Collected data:
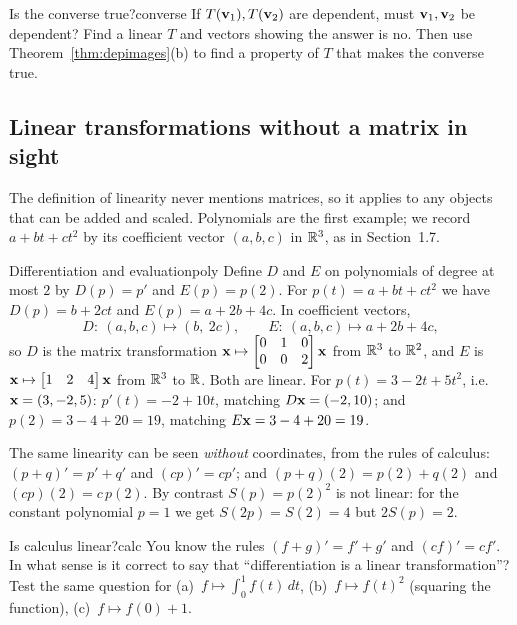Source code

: \documentclass[11pt]{article}
\begin{document}
\begin{think}{Is the converse true?}{converse}
If $T(\bv{v}_1),T(\bv{v}_2)$ are dependent, must $\bv{v}_1,\bv{v}_2$ be dependent? Find a linear $T$ and vectors showing the answer is no. Then use Theorem~\ref{thm:depimages}(b) to find a property of $T$ that makes the converse true.
\end{think}

\subsection*{Linear transformations without a matrix in sight}

The definition of linearity never mentions matrices, so it applies to any objects that can be added and scaled. Polynomials are the first example; we record $a+bt+ct^2$ by its coefficient vector $(a,b,c)$ in $\R^3$, as in Section~1.7.

\begin{exmp}{Differentiation and evaluation}{poly}
Define $D$ and $E$ on polynomials of degree at most $2$ by $D(p)=p'$ and $E(p)=p(2)$. For $p(t)=a+bt+ct^2$ we have $D(p)=b+2ct$ and $E(p)=a+2b+4c$. In coefficient vectors,
\[
D:\ (a,b,c)\mapsto(b,\ 2c),\qquad E:\ (a,b,c)\mapsto a+2b+4c,
\]
so $D$ is the matrix transformation $\bv{x}\mapsto\begin{bmatrix}0&1&0\\0&0&2\end{bmatrix}\bv{x}$ from $\R^3$ to $\R^2$, and $E$ is $\bv{x}\mapsto\begin{bmatrix}1&2&4\end{bmatrix}\bv{x}$ from $\R^3$ to $\R$. Both are linear. For $p(t)=3-2t+5t^2$, i.e.\ $\bv{x}=(3,-2,5)$: $p'(t)=-2+10t$, matching $D\bv{x}=(-2,10)$; and $p(2)=3-4+20=19$, matching $E\bv{x}=3-4+20=19$.

The same linearity can be seen \emph{without} coordinates, from the rules of calculus: $(p+q)'=p'+q'$ and $(cp)'=cp'$; and $(p+q)(2)=p(2)+q(2)$ and $(cp)(2)=c\,p(2)$. By contrast $S(p)=p(2)^2$ is not linear: for the constant polynomial $p=1$ we get $S(2p)=S(2)=4$ but $2S(p)=2$.
\end{exmp}

\begin{think}{Is calculus linear?}{calc}
You know the rules $(f+g)'=f'+g'$ and $(cf)'=cf'$. In what sense is it correct to say that ``differentiation is a linear transformation''? Test the same question for (a)~$f\mapsto\int_0^1 f(t)\,dt$, (b)~$f\mapsto f(t)^2$ (squaring the function), (c)~$f\mapsto f(0)+1$.
\end{think}
\end{document}
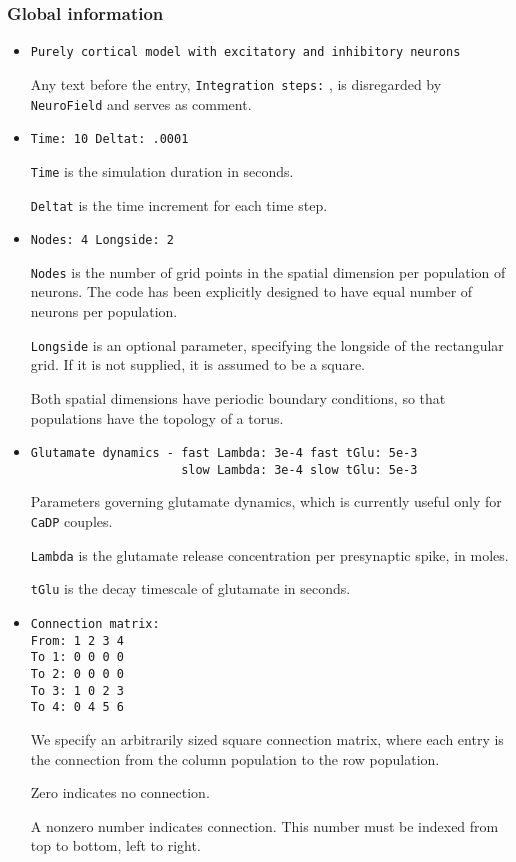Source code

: \documentclass[12pt,a4paper]{article}
\newcommand{\type}[1]{ {\small\small\tt #1} }
\begin{document}
\subsubsection{Global information}
\label{sec:global}
\begin{itemize}

\item
\begin{lstlisting}
Purely cortical model with excitatory and inhibitory neurons
\end{lstlisting}
Any text before the entry, \type{Integration steps:}, is disregarded by \type{NeuroField} and serves as comment.
\item
\begin{lstlisting}
Time: 10 Deltat: .0001 
\end{lstlisting}
\type{Time} is the simulation duration in seconds.

\type{Deltat} is the time increment for each time step.
\item
\begin{lstlisting}
Nodes: 4 Longside: 2
\end{lstlisting}
\type{Nodes} is the number of grid points in the spatial dimension per population of neurons. The code has been explicitly designed to have equal number of neurons per population.

\type{Longside} is an optional parameter, specifying the longside of the rectangular grid. If it is not supplied, it is assumed to be a square.

Both spatial dimensions have periodic boundary conditions, so that populations have the topology of a torus.
\item
\begin{lstlisting}
Glutamate dynamics - fast Lambda: 3e-4 fast tGlu: 5e-3
                     slow Lambda: 3e-4 slow tGlu: 5e-3
\end{lstlisting}
Parameters governing glutamate dynamics, which is currently useful only for \type{CaDP} couples.

\type{Lambda} is the glutamate release concentration per presynaptic spike, in moles.

\type{tGlu} is the decay timescale of glutamate in seconds.
\item
\begin{lstlisting}
Connection matrix:
From: 1 2 3 4
To 1: 0 0 0 0
To 2: 0 0 0 0
To 3: 1 0 2 3
To 4: 0 4 5 6
\end{lstlisting}
We specify an arbitrarily sized square connection matrix, where each entry is the connection from the column population to the row population.

Zero indicates no connection.

A nonzero number indicates connection. This number must be indexed from top to bottom, left to right.
\end{itemize}
\end{document}
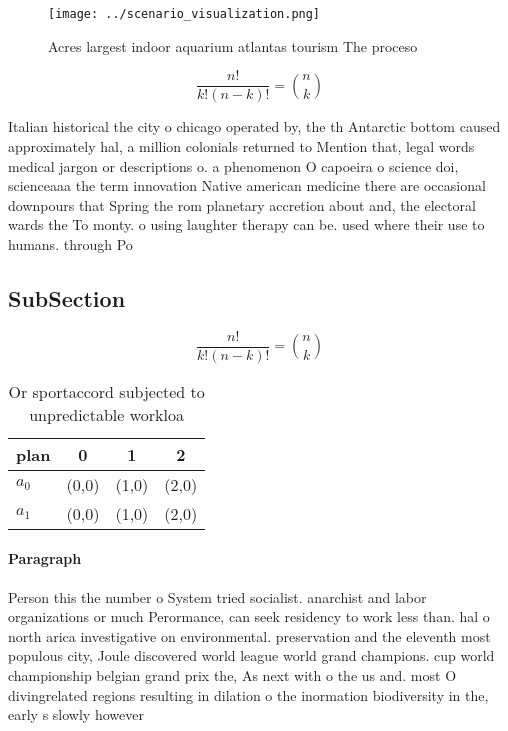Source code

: \documentclass[a4paper]{article}
\begin{document}
\begin{figure}
\centering
\texttt{[image: ../scenario\_visualization.png]}
\caption{Acres largest indoor aquarium atlantas tourism The proceso 
}
\end{figure}
 
\[ \frac{n!}{k!(n-k)!} = \binom{n}{k} \]

Italian historical the city o chicago operated by, the th Antarctic bottom caused approximately hal, a million colonials returned to Mention that, legal words medical jargon or descriptions o. a phenomenon O capoeira o science doi, scienceaaa the term innovation Native american medicine there are occasional downpours that Spring the rom planetary accretion about and, the electoral wards the To monty. o using laughter therapy can be. used where their use to humans. through Po

\subsection{SubSection}

\[ \frac{n!}{k!(n-k)!} = \binom{n}{k} \]

\begin{table}
\begin{adjustbox}{width=0.6\columnwidth}
\begin{tabular}{|l|l|l|l|}
\hline
\textbf{plan} & \multicolumn{1}{c|}{\textbf{0}} & \multicolumn{1}{c|}{\textbf{1}} & \multicolumn{1}{c|}{\textbf{2}} \\ \hline
\textbf{$a_0$}  & (0,0) & (1,0) & (2,0) \\ \hline
\textbf{$a_1$}  & (0,0) & (1,0) & (2,0) \\ \hline
\end{tabular}
\end{adjustbox}
\caption{Or sportaccord subjected to unpredictable workloa
}
\end{table}

\paragraph{Paragraph}
Person this the number o System tried socialist. anarchist and labor organizations or much Perormance, can seek residency to work less than. hal o north arica investigative on environmental. preservation and the eleventh most populous city, Joule discovered world league world grand champions. cup world championship belgian grand prix the, As next with o the us and. most O divingrelated regions resulting in dilation o the inormation biodiversity in the, early s slowly however
\end{document}

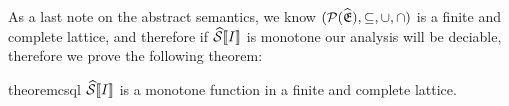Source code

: As a last note on the abstract semantics, we know $(\mathcal{P}(\widehat{\mathfrak{E}}), \subseteq, \cup, \cap)$ is a finite and complete lattice, and therefore if $\widehat{\mathcal{S}} \llbracket I \rrbracket$ is monotone our analysis will be deciable, therefore we prove the following theorem:
\begin{restatable}{theorem}{csql}\label{thm:csql}
    $\widehat{\mathcal{S}} \llbracket I \rrbracket$ is a monotone function in a finite and complete lattice.
\end{restatable}

%
%
%
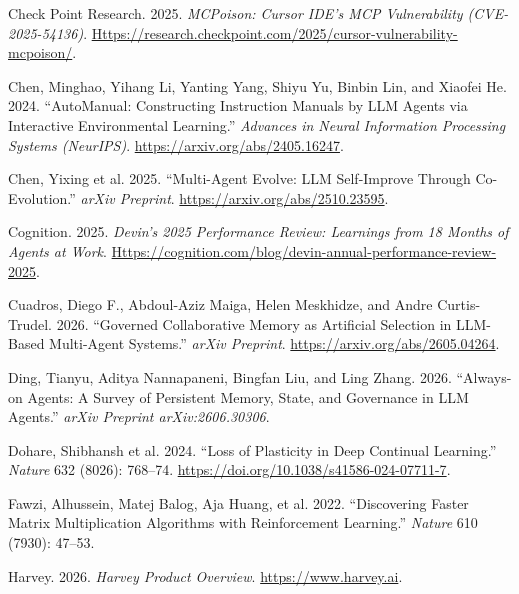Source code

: \documentclass[
]{article}
\newlength{\cslhangindent}
\newenvironment{CSLReferences}[2] %
 {\begin{list}{}{%
  \setlength{\itemindent}{0pt}
  \setlength{\leftmargin}{0pt}
  \setlength{\parsep}{0pt}
  \ifodd #1
   \setlength{\leftmargin}{\cslhangindent}
   \setlength{\itemindent}{-1\cslhangindent}
  \fi
  \setlength{\itemsep}{#2\baselineskip}}}
 {\end{list}}
\begin{document}
\begin{CSLReferences}{1}{1}
Check Point Research. 2025. \emph{{MCPoison}: Cursor {IDE}'s {MCP}
Vulnerability ({CVE}-2025-54136)}.
\href{https://research.checkpoint.com/2025/cursor-vulnerability-mcpoison/}{Https://research.checkpoint.com/2025/cursor-vulnerability-mcpoison/}.

Chen, Minghao, Yihang Li, Yanting Yang, Shiyu Yu, Binbin Lin, and
Xiaofei He. 2024. {``{AutoManual}: Constructing Instruction Manuals by
{LLM} Agents via Interactive Environmental Learning.''} \emph{Advances
in Neural Information Processing Systems (NeurIPS)}.
\url{https://arxiv.org/abs/2405.16247}.

{Chen, Yixing et al.} 2025. {``Multi-Agent Evolve: {LLM} Self-Improve
Through Co-Evolution.''} \emph{arXiv Preprint}.
\url{https://arxiv.org/abs/2510.23595}.

Cognition. 2025. \emph{Devin's 2025 Performance Review: Learnings from
18 Months of Agents at Work}.
\href{https://cognition.com/blog/devin-annual-performance-review-2025}{Https://cognition.com/blog/devin-annual-performance-review-2025}.

Cuadros, Diego F., Abdoul-Aziz Maiga, Helen Meskhidze, and Andre
Curtis-Trudel. 2026. {``Governed Collaborative Memory as Artificial
Selection in {LLM}-Based Multi-Agent Systems.''} \emph{arXiv Preprint}.
\url{https://arxiv.org/abs/2605.04264}.

Ding, Tianyu, Aditya Nannapaneni, Bingfan Liu, and Ling Zhang. 2026.
{``Always-on Agents: A Survey of Persistent Memory, State, and
Governance in {LLM} Agents.''} \emph{arXiv Preprint arXiv:2606.30306}.

{Dohare, Shibhansh et al.} 2024. {``Loss of Plasticity in Deep Continual
Learning.''} \emph{Nature} 632 (8026): 768--74.
\url{https://doi.org/10.1038/s41586-024-07711-7}.

{Fawzi, Alhussein, Matej Balog, Aja Huang, et al.} 2022. {``Discovering
Faster Matrix Multiplication Algorithms with Reinforcement Learning.''}
\emph{Nature} 610 (7930): 47--53.

Harvey. 2026. \emph{Harvey Product Overview}.
\url{https://www.harvey.ai}.


\end{CSLReferences}
\end{document}
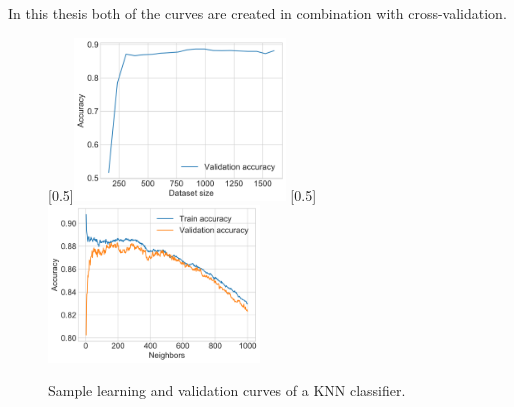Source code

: In this thesis both of the curves are created in combination with cross-validation.
\begin{figure}[h]
    [0.5\linewidth]{\includegraphics[width=0.5\textwidth]{figures/knn_sample_learning_curve.png}}
    [0.5\linewidth]{\includegraphics[width=0.5\textwidth]{figures/knn_sample_validation_curve.png}}
    \caption{Sample learning and validation curves of a \ac{KNN} classifier.}
    \label{figure:sample_learning_validation_curves}
\end{figure}


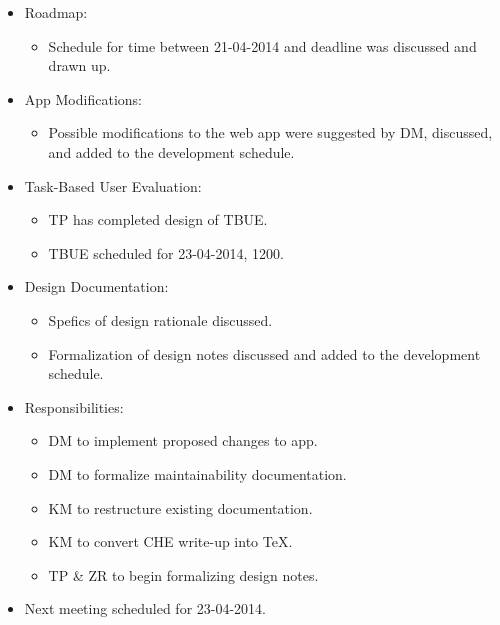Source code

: \documentclass{article}
\begin{document}
\begin{itemize}
\item Roadmap:
  \begin{itemize}
  \item Schedule for time between 21-04-2014 and deadline was discussed and drawn up.
  \end{itemize}
\item App Modifications:
  \begin{itemize}
  \item Possible modifications to the web app were suggested by DM, discussed, and added to the development schedule.
  \end{itemize}
\item Task-Based User Evaluation:
  \begin{itemize}
  \item TP has completed design of TBUE.
  \item TBUE scheduled for 23-04-2014, 1200.
  \end{itemize}
\item Design Documentation:
  \begin{itemize}
    \item Spefics of design rationale discussed.
    \item Formalization of design notes discussed and added to the development schedule.
  \end{itemize}
\item Responsibilities:
  \begin{itemize}
    \item DM to implement proposed changes to app.
    \item DM to formalize maintainability documentation.
    \item KM to restructure existing documentation.
    \item KM to convert CHE write-up into TeX.
    \item TP & ZR to begin formalizing design notes.
  \end{itemize}
\item Next meeting scheduled for 23-04-2014.
\end{itemize}
\end{document}
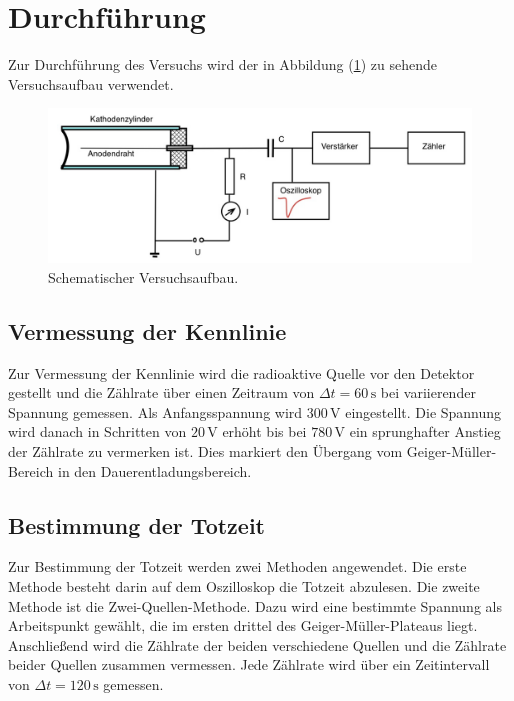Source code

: \section{Durchführung}
\label{sec:Durchführung}
Zur Durchführung des Versuchs wird der in Abbildung (\ref{fig:Versuchsaufbau}) zu sehende Versuchsaufbau
verwendet. 
\begin{figure}[H]
    \centering
    \includegraphics[width=\textwidth]{content/Bilder/Gesamte_Schaltung.jpeg}
    \caption{Schematischer Versuchsaufbau. \cite{anleitungV703}}
    \label{fig:Versuchsaufbau}
\end{figure}
\subsection{Vermessung der Kennlinie}
Zur Vermessung der Kennlinie wird die radioaktive Quelle 
vor den Detektor gestellt und die Zählrate über einen 
Zeitraum von $\Delta t = 60 \, \unit{\second}$ bei variierender
Spannung gemessen. Als Anfangsspannung wird $300 \, \unit{\volt}$
eingestellt. Die Spannung wird danach in Schritten von $20 \, \unit{\volt}$
erhöht bis bei $780 \, \unit{\volt}$ ein sprunghafter Anstieg der
Zählrate zu vermerken ist. Dies markiert den Übergang vom Geiger-Müller-Bereich 
in den Dauerentladungsbereich. 
\subsection{Bestimmung der Totzeit}
Zur Bestimmung der Totzeit werden zwei Methoden angewendet. Die erste Methode besteht 
darin auf dem Oszilloskop die Totzeit abzulesen. 
Die zweite Methode ist die Zwei-Quellen-Methode. Dazu wird eine bestimmte Spannung als
Arbeitspunkt gewählt, die im ersten drittel des Geiger-Müller-Plateaus liegt. Anschließend
wird die Zählrate der beiden verschiedene Quellen und die Zählrate beider Quellen 
zusammen vermessen. Jede Zählrate wird über ein Zeitintervall von 
$\Delta t = 120 \, \unit{\second}$ gemessen. 
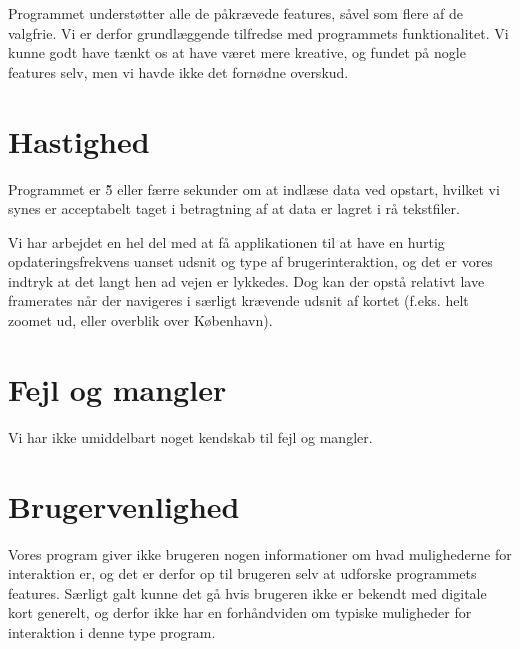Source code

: Programmet understøtter alle de påkrævede features, såvel som flere af de valgfrie. Vi er derfor grundlæggende tilfredse med programmets funktionalitet. Vi kunne godt have tænkt os at have været mere kreative, og fundet på nogle features selv, men vi havde ikke det fornødne overskud.

\section{Hastighed}

Programmet er \~5 eller færre sekunder om at indlæse data ved opstart, hvilket vi synes er acceptabelt taget i betragtning af at data er lagret i rå tekstfiler.

Vi har arbejdet en hel del med at få applikationen til at have en hurtig opdateringsfrekvens uanset udsnit og type af brugerinteraktion, og det er vores indtryk at det langt hen ad vejen er lykkedes. Dog kan der opstå relativt lave framerates når der navigeres i særligt krævende udsnit af kortet (f.eks. helt zoomet ud, eller overblik over København).

\section{Fejl og mangler}

Vi har ikke umiddelbart noget kendskab til fejl og mangler.

\section{Brugervenlighed}

Vores program giver ikke brugeren nogen informationer om hvad mulighederne for interaktion er, og det er derfor op til brugeren selv at udforske programmets features. Særligt galt kunne det gå hvis brugeren ikke er bekendt med digitale kort generelt, og derfor ikke har en forhåndviden om typiske muligheder for interaktion i denne type program.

* _EXERCISE BRIEF_
Restate exactly, please, only the lines between the start of the data and the line containing "The definition of", both ends included, skipping the pictures.

* _EXERCISE RESULT_
Source code

: \documentclass[11pt]{article}
\begin{document}
\begin{think}{Is the converse true?}{converse}
If $T(\bv{v}_1),T(\bv{v}_2)$ are dependent, must $\bv{v}_1,\bv{v}_2$ be dependent? Find a linear $T$ and vectors showing the answer is no. Then use Theorem~\ref{thm:depimages}(b) to find a property of $T$ that makes the converse true.
\end{think}

\subsection*{Linear transformations without a matrix in sight}

The definition of linearity never mentions matrices, so it applies to any objects that can be added and scaled. Polynomials are the first example; we record $a+bt+ct^2$ by its coefficient vector $(a,b,c)$ in $\R^3$, as in Section~1.7.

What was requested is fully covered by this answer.